Doc. N° 2178
Prof. Dr. A. A. Bispo, Dr. H. Hülskath (editores) e curadoria científica © 1989 by ISMPS e.V. © Internet-edição 1999 by ISMPS e.V. © 2006 nova série by ISMPS e.V. Todos os direitos reservados - ISSN 1866-203X - urn:nbn:de:0161-2008020501
106 - 2007/2
Laokoon - 500 anos do descobrimento da obra perspectivas interculturais
Laokoon defronte o Museu de Odessa. Trabalhos da A.B.E. Laokoon. Museu Winckelmann, Stendal, Saxônia A motivação para o estudo do Laokoon sob perspectivas interculturais deu-se durante viagem de estudos da Academia Brasil-Europa a cidades da Ucrânia e da Rússia. Um dos objetivos dessa viagem foi ao de estudar in loco as origens históricas da A.B.E., ou seja, a história das correntes que, no século XIX, levaram à constituição do círculo de eruditos de interesses culturais e filosóficos que posteriormente imigrariam para a Europa Central e o Brasil.
As cidades que assumem significado nessa história caracterizam-se por um notável patrimônio arquitetônico e artístico de orientação clássica. Exemplo exponencial de cidade edificada segundo ideais clássicos é Odessa. Considerada especialmente no âmbito do projeto "Poética da Urbanidade", da A.B.E., motivou diversificadas reflexões. Um interesse especial foi dado à reprodução da obra de Laokoon existente em logradouro central da cidade, à frente do edifício do museu. Nas reflexões encetadas, avaliou-se sobretudo o significado simbólico ou emblemático da obra no referente à organização espacial, à ordenação arquitetônica e ao etos da urbe.

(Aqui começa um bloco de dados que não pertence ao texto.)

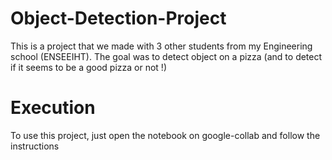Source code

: # Object-Detection-Project
This is a project that we made with 3 other students from my Engineering school (ENSEEIHT). The goal was to detect object on a pizza (and to detect if it seems to be a good pizza or not !)

# Execution
To use this project, just open the notebook on google-collab and follow the instructions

Questionou-se, também, o sentido do ideal clássico que se associa com a obra escultural do Laokoon para a vida cultural do império russo nas suas relações com a Europa.

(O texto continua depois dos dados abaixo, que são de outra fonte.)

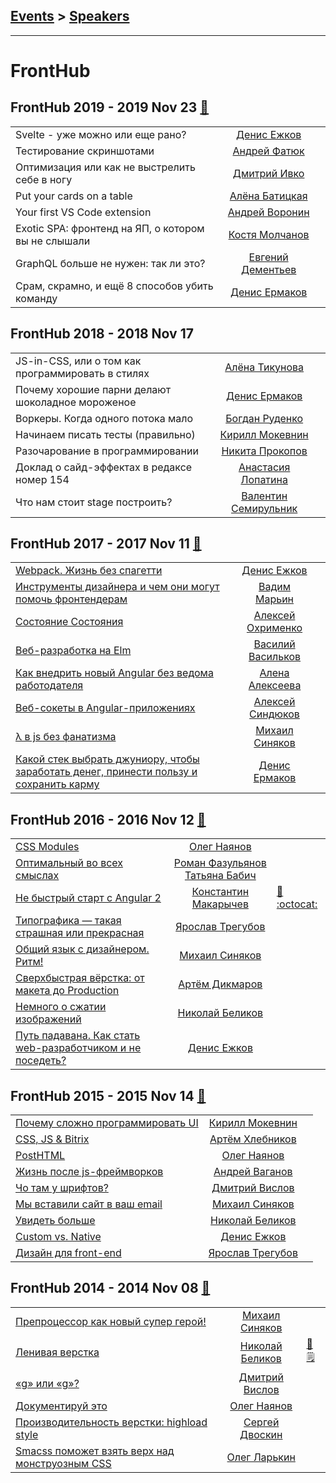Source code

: ## [Events](../README.md) > [Speakers](../speakers.md)
---

# FrontHub

## FrontHub 2019 - 2019 Nov 23 [:movie_camera:](https://www.youtube.com/watch?v=VVR33MZHKjQ)
| | | |
| --- | :---: | --- |
| Svelte - уже можно или еще рано?  |  [Денис Ежков](../../speakers/Денис%20Ежков.md)  |    |
| Тестирование скриншотами  |  [Андрей Фатюк](../../speakers/Андрей%20Фатюк.md)  |    |
| Оптимизация или как не выстрелить себе в ногу  |  [Дмитрий Ивко](../../speakers/Дмитрий%20Ивко.md)  |    |
| Put your cards on a table  |  [Алёна Батицкая](../../speakers/Алёна%20Батицкая.md)  |    |
| Your first VS Code extension  |  [Андрей Воронин](../../speakers/Андрей%20Воронин.md)  |    |
| Exotic SPA: фронтенд на ЯП, о котором вы не слышали  |  [Костя Молчанов](../../speakers/Костя%20Молчанов.md)  |    |
| GraphQL больше не нужен: так ли это?  |  [Евгений Дементьев](../../speakers/Евгений%20Дементьев.md)  |    |
| Срам, скрамно, и ещё 8 способов убить команду  |  [Денис Ермаков](../../speakers/Денис%20Ермаков.md)  |    |
## FrontHub 2018 - 2018 Nov 17 
| | | |
| --- | :---: | --- |
| JS-in-CSS, или о том как программировать в стилях  |  [Алёна Тикунова](../../speakers/Алёна%20Тикунова.md)  |    |
| Почему хорошие парни делают шоколадное мороженое  |  [Денис Ермаков](../../speakers/Денис%20Ермаков.md)  |    |
| Воркеры. Когда одного потока мало  |  [Богдан Руденко](../../speakers/Богдан%20Руденко.md)  |    |
| Начинаем писать тесты (правильно)  |  [Кирилл Мокевнин](../../speakers/Кирилл%20Мокевнин.md)  |    |
| Разочарование в программировании  |  [Никита Прокопов](../../speakers/Никита%20Прокопов.md)  |    |
| Доклад о сайд-эффектах в редаксе номер 154  |  [Анастасия Лопатина](../../speakers/Анастасия%20Лопатина.md)  |    |
| Что нам стоит stage построить?  |  [Валентин Семирульник](../../speakers/Валентин%20Семирульник.md)  |    |
## FrontHub 2017 - 2017 Nov 11 [:movie_camera:](https://www.youtube.com/playlist?list=PLOaBrDEMBndwFivNP1_KM3N1pEsd_mZXb)
| | | |
| --- | :---: | --- |
| [Webpack. Жизнь без спагетти](https://www.youtube.com/watch?v=7bAIGRol8ms)  |  [Денис Ежков](../../speakers/Денис%20Ежков.md)  |    |
| [Инструменты дизайнера и чем они могут помочь фронтендерам](https://www.youtube.com/watch?v=ykJyj7gjl6I)  |  [Вадим Марьин](../../speakers/Вадим%20Марьин.md)  |    |
| [Состояние Состояния](https://www.youtube.com/watch?v=5ocaQYZF-Os)  |  [Алексей Охрименко](../../speakers/Алексей%20Охрименко.md)  |    |
| [Веб-разработка на Elm](https://www.youtube.com/watch?v=aDmDzWBOsjw)  |  [Василий Васильков](../../speakers/Василий%20Васильков.md)  |    |
| [Как внедрить новый Angular без ведома работодателя](https://www.youtube.com/watch?v=HMUVKCFcFAM)  |  [Алена Алексеева](../../speakers/Алена%20Алексеева.md)  |    |
| [Веб-сокеты в Angular-приложениях](https://www.youtube.com/watch?v=axuDqqqstf4)  |  [Алексей Синдюков](../../speakers/Алексей%20Синдюков.md)  |    |
| [λ в js без фанатизма](https://www.youtube.com/watch?v=Hd_hmmGQl64)  |  [Михаил Синяков](../../speakers/Михаил%20Синяков.md)  |    |
| [Какой стек выбрать джуниору, чтобы заработать денег, принести пользу и сохранить карму](https://www.youtube.com/watch?v=NoFCaJWTGjE)  |  [Денис Ермаков](../../speakers/Денис%20Ермаков.md)  |    |
## FrontHub 2016 - 2016 Nov 12 [:movie_camera:](https://www.youtube.com/playlist?list=PLOaBrDEMBndyvjAHZTa3Fydts8V_xgF4a)
| | | |
| --- | :---: | --- |
| [СSS Моdulеs](https://www.youtube.com/watch?v=ip3HBCW56V4)  |  [Олег Наянов](../../speakers/Олег%20Наянов.md)  |    |
| [Оптимальный во всех смыслах](https://www.youtube.com/watch?v=eMeKnPOIxEM)  |  [Роман Фазульянов](../../speakers/Роман%20Фазульянов.md)  [Татьяна Бабич](../../speakers/Татьяна%20Бабич.md)  |    |
| [Не быстрый старт с Angular 2](https://www.youtube.com/watch?v=L8oAfSpWS5U)  |  [Константин Макарычев](../../speakers/Константин%20Макарычев.md)  | [:notebook:](https://www.slideshare.net/Provectus/fronthub-2016-angular-2) [:octocat:](https://github.com/mkf-simpson/fronthub-2016)  |
| [Типографика — такая страшная или прекрасная](https://www.youtube.com/watch?v=27bnYvQruAM)  |  [Ярослав Трегубов](../../speakers/Ярослав%20Трегубов.md)  |    |
| [Общий язык с дизайнером. Ритм!](https://www.youtube.com/watch?v=cNcTEv2kzsE)  |  [Михаил Синяков](../../speakers/Михаил%20Синяков.md)  |    |
| [Сверхбыстрая вёрстка: от макета до Production](https://www.youtube.com/watch?v=Af2idJDwxo4)  |  [Артём Дикмаров](../../speakers/Артём%20Дикмаров.md)  |    |
| [Немного о сжатии изображений](https://www.youtube.com/watch?v=HMbaed3Xf6A)  |  [Николай Беликов](../../speakers/Николай%20Беликов.md)  |    |
| [Путь падавана. Как стать web-разработчиком и не поседеть?](https://www.youtube.com/watch?v=JN4x52Lgh-k)  |  [Денис Ежков](../../speakers/Денис%20Ежков.md)  |    |
## FrontHub 2015 - 2015 Nov 14 [:movie_camera:](https://www.youtube.com/playlist?list=PLOaBrDEMBndy46YxIGkHOt5d_kA4lUt3B)
| | | |
| --- | :---: | --- |
| [Почему сложно программировать UI](https://www.youtube.com/watch?v=WaIff6Cs1gs)  |  [Кирилл Мокевнин](../../speakers/Кирилл%20Мокевнин.md)  |    |
| [CSS, JS &amp; Bitrix](https://www.youtube.com/watch?v=Px9hiFgOKR0)  |  [Артём Хлебников](../../speakers/Артём%20Хлебников.md)  |    |
| [PostHTML](https://www.youtube.com/watch?v=Zq12MQSesWc)  |  [Олег Наянов](../../speakers/Олег%20Наянов.md)  |    |
| [Жизнь после js-фреймворков](https://www.youtube.com/watch?v=-W7kFbCXVqw)  |  [Андрей Ваганов](../../speakers/Андрей%20Ваганов.md)  |    |
| [Чо там у шрифтов?](https://www.youtube.com/watch?v=9CA33auBgwU)  |  [Дмитрий Вислов](../../speakers/Дмитрий%20Вислов.md)  |    |
| [Мы вставили сайт в ваш email](https://www.youtube.com/watch?v=CErSXO0GQdc)  |  [Михаил Синяков](../../speakers/Михаил%20Синяков.md)  |    |
| [Увидеть больше](https://www.youtube.com/watch?v=7mH0X2Fg_44)  |  [Николай Беликов](../../speakers/Николай%20Беликов.md)  |    |
| [Custom vs. Native](https://www.youtube.com/watch?v=L4_tjYbYd_I)  |  [Денис Ежков](../../speakers/Денис%20Ежков.md)  |    |
| [Дизайн для front-end](https://www.youtube.com/watch?v=v5rnTb99TDw)  |  [Ярослав Трегубов](../../speakers/Ярослав%20Трегубов.md)  |    |
## FrontHub 2014 - 2014 Nov 08 [:movie_camera:](https://www.youtube.com/playlist?list=PLOaBrDEMBndwPbW9vdg2P-Sffiwu0x9fy)
| | | |
| --- | :---: | --- |
| [Препроцессор как новый супер герой!](https://www.youtube.com/watch?v=Luoh0GWaOWs)  |  [Михаил Синяков](../../speakers/Михаил%20Синяков.md)  |    |
| [Ленивая верстка](https://www.youtube.com/watch?v=MOgszq7ggwo)  |  [Николай Беликов](../../speakers/Николай%20Беликов.md)  | [:notebook:](http://front-end.su/presentations/2014/nikbelikov/)  [:spiral_notepad:](http://nikbelikov.github.io/2014/06/22/photoshop-workflow.html) |
| [«g» или «g»?](https://www.youtube.com/watch?v=U9F0xD7vhVQ)  |  [Дмитрий Вислов](../../speakers/Дмитрий%20Вислов.md)  |    |
| [Документируй это](https://www.youtube.com/watch?v=dak6U2Sft7o)  |  [Олег Наянов](../../speakers/Олег%20Наянов.md)  |    |
| [Производительность верстки: highload style](https://www.youtube.com/watch?v=3OjeHN2d9iE)  |  [Сергей Двоскин](../../speakers/Сергей%20Двоскин.md)  |    |
| [Smacss поможет взять верх над монструозным CSS](https://www.youtube.com/watch?v=9-BArc8eCNw)  |  [Олег Ларькин](../../speakers/Олег%20Ларькин.md)  |    |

As implicações estéticas e éticas do Laokoon foram posteriormente consideradas em vários eventos da A.B.E., em particular no contexto de seminários dedicados ao relacionamento entre a Estética e a Ética.
Em 2006, comemorou-se a passagem dos 500 anos do descobrimento da escultura, um acontecimento que influenciou profundamente o desenvolvimento estético dos séculos seguintes. Para o encerramento do ciclo de estudos realizou-se, em março de 2007, uma visita à exposição de objetos e documentos relativos ao Laokoon na casa-museu de Johann Joachim Winckelmann (1717-1768), em Stendal, Alemanha.

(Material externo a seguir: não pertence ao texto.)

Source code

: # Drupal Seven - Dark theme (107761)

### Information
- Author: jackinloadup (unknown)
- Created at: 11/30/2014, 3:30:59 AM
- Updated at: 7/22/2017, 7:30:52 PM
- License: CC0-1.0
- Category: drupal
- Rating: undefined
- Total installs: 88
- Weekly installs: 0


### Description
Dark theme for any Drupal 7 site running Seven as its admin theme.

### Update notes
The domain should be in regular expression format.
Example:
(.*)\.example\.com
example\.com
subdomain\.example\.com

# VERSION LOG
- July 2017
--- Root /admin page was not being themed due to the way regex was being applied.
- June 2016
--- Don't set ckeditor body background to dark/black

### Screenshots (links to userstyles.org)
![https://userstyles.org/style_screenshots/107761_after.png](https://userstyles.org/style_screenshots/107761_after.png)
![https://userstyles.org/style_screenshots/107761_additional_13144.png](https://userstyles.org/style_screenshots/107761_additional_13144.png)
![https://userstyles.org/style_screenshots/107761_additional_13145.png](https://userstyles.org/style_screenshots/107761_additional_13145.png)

Qual seria porém a relevância de estudos do Laokoon para o Brasil? No passado, em cursos de desenho e artes de orientação acadêmica, copiou-se e estudou-se o Laokoon. Também tem sido considerado em estudos clássicos e de literatura. Na aula inaugural do curso superior de Estética da Faculdade de Música do Instituto Musical de São Paulo, em 1974, considerou-se a obra de Winckelmann na sua relevância para a disciplina e para o país, sendo esta impossível de ser estudada adequadamente sem a consideração de suas concepções relativas ao Laokoon. Como já então sugerido, o significado de Laokoon para os estudos culturais exige considerações mais aprofundadas do edifício de concepções mitológicas e da história intercultural das concepções estético-filosóficas.
Esses estudos, aprofundados nas décadas seguintes, permitem hoje reconhecer com mais fundamentação o significado transcendente do mito, da obra e das concepções relacionadas com a obra.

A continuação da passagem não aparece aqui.